Economie

«Sauvegarder l’espace politique de l’Etat»

ALM : Dans un cadre économique global régi par une mondialisation de plus en plus pressante et qui consacre les disparités économiques et sociales entre le Nord et le Sud, quelle pourrait être la marge de manoeuvre des pays en voie de développement à même de leur permettre d’atteindre le développement économique et social tant convoité ?
Reinaldo Figueredo : Le mot clé serait pour moi l’espace politique. Je veux dire par là l’établissement par un Etat donné d’une politique d’échanges commerciaux et d’investissements et qui saurait mettre en valeur d’abord ses atouts et ressources. C’est cela qui permettrait aux pays en voie de développement d’entrer en force dans les mille et un cycles de négociations en cours à l’échelle régionale et mondiale.

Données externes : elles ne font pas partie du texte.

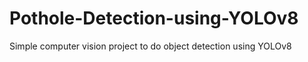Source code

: # Pothole-Detection-using-YOLOv8
Simple computer vision project to do object detection using YOLOv8
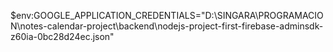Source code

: $env:GOOGLE_APPLICATION_CREDENTIALS="D:\SINGARA\PROGRAMACION\notes-calendar-project\backend\nodejs-project-first-firebase-adminsdk-z60ia-0bc28d24ec.json"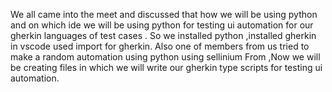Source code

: 

We all came into the meet and discussed that how we will be using python and on which ide we will be using python for testing ui automation for our gherkin languages of test cases .
So we installed python ,installed gherkin in vscode used import for gherkin.
Also one of members from us tried to make a random automation using python using sellinium
From ,Now we will be creating files in which we will write our gherkin type scripts for testing ui automation.
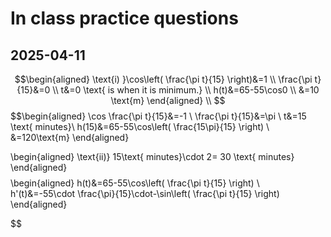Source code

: # In class practice questions
## 2025-04-11
$$\begin{aligned}
\text{i) }\cos\left( \frac{\pi t}{15} \right)&=1 \\
\frac{\pi t}{15}&=0 \\
t&=0 \text{ is when it is minimum.} \\
h(t)&=65-55\cos0 \\
&=10 \text{m}
\end{aligned} \\
$$
$$\begin{aligned}
\cos \frac{\pi t}{15}&=-1 \\
\frac{\pi t}{15}&=\pi \\
t&=15  \text{ minutes}\\
h(15)&=65-55\cos\left( \frac{15\pi}{15} \right) \\
&=120\text{m}
\end{aligned}

$$
$$
\begin{aligned}
\text{ii)} 15\text{ minutes}\cdot 2= 30 \text{ minutes}
\end{aligned}
$$
$$\begin{aligned}
h(t)&=65-55\cos\left( \frac{\pi t}{15} \right) \\
h'(t)&=-55\cdot \frac{\pi}{15}\cdot-\sin\left( \frac{\pi t}{15} \right)
\end{aligned}

$$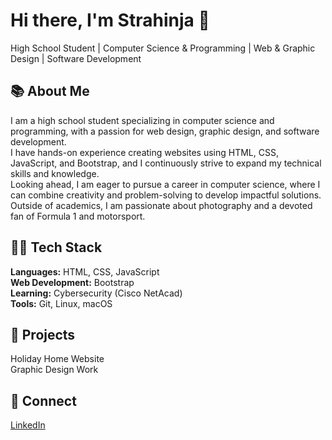 # Hi there, I'm Strahinja 👋

High School Student | Computer Science & Programming | Web & Graphic Design | Software Development

## 📚 About Me

I am a high school student specializing in computer science and programming, with a passion for web design, graphic design, and software development.  
I have hands-on experience creating websites using HTML, CSS, JavaScript, and Bootstrap, and I continuously strive to expand my technical skills and knowledge.  
Looking ahead, I am eager to pursue a career in computer science, where I can combine creativity and problem-solving to develop impactful solutions.  
Outside of academics, I am passionate about photography and a devoted fan of Formula 1 and motorsport.  

## 👨‍💻 Tech Stack

**Languages:** HTML, CSS, JavaScript  
**Web Development:** Bootstrap  
**Learning:** Cybersecurity (Cisco NetAcad)  
**Tools:** Git, Linux, macOS

## 🎨 Projects

Holiday Home Website  
Graphic Design Work

## 👤 Connect
[LinkedIn](linkedin.com/strahinjavujasin)



<!---
stralevuja/stralevuja is a ✨ special ✨ repository because its `README.md` (this file) appears on your GitHub profile.
You can click the Preview link to take a look at your changes.
--->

Un cycle de négociations n’est pas forcément une opportunité de développement pour ces pays, bien au contraire. Dans la déclaration ministérielle de Doha, qui entre dans le cadre des négociations de l’OMC, les intérêts des pays en voie de développement se sont résumés à deux points essentiels : le traitement spécifique et différencié qui tient compte de l’applicabilité, ou non, de certaines dispositions par certain pays et la capacité de ces derniers à mettre en oeuvre une réglementation pour y parvenir. Mais plus qu’à une simple volonté de faire mieux, l’Etat doit répondre à une obligation de résultats en vue d’une éventuelle coopération avec d’autres pays. Prenons un secteur vital pour une économie en développement comme l’agriculture. L’on ne peut pas défier une politique aussi défensive que celle de l’U.E -la politique européenne commune avec une agriculture sous-développée, des produits de moindre qualité et/ou d’un coût plus élevé. L’on ne peut pas non plus résoudre le problème à travers des accords bilatéraux qui, par définition, sont limités. Dans un cas comme dans l’autre, les concessions qu’un pays en développement doit accepter pourraient nuire à son programme de développement.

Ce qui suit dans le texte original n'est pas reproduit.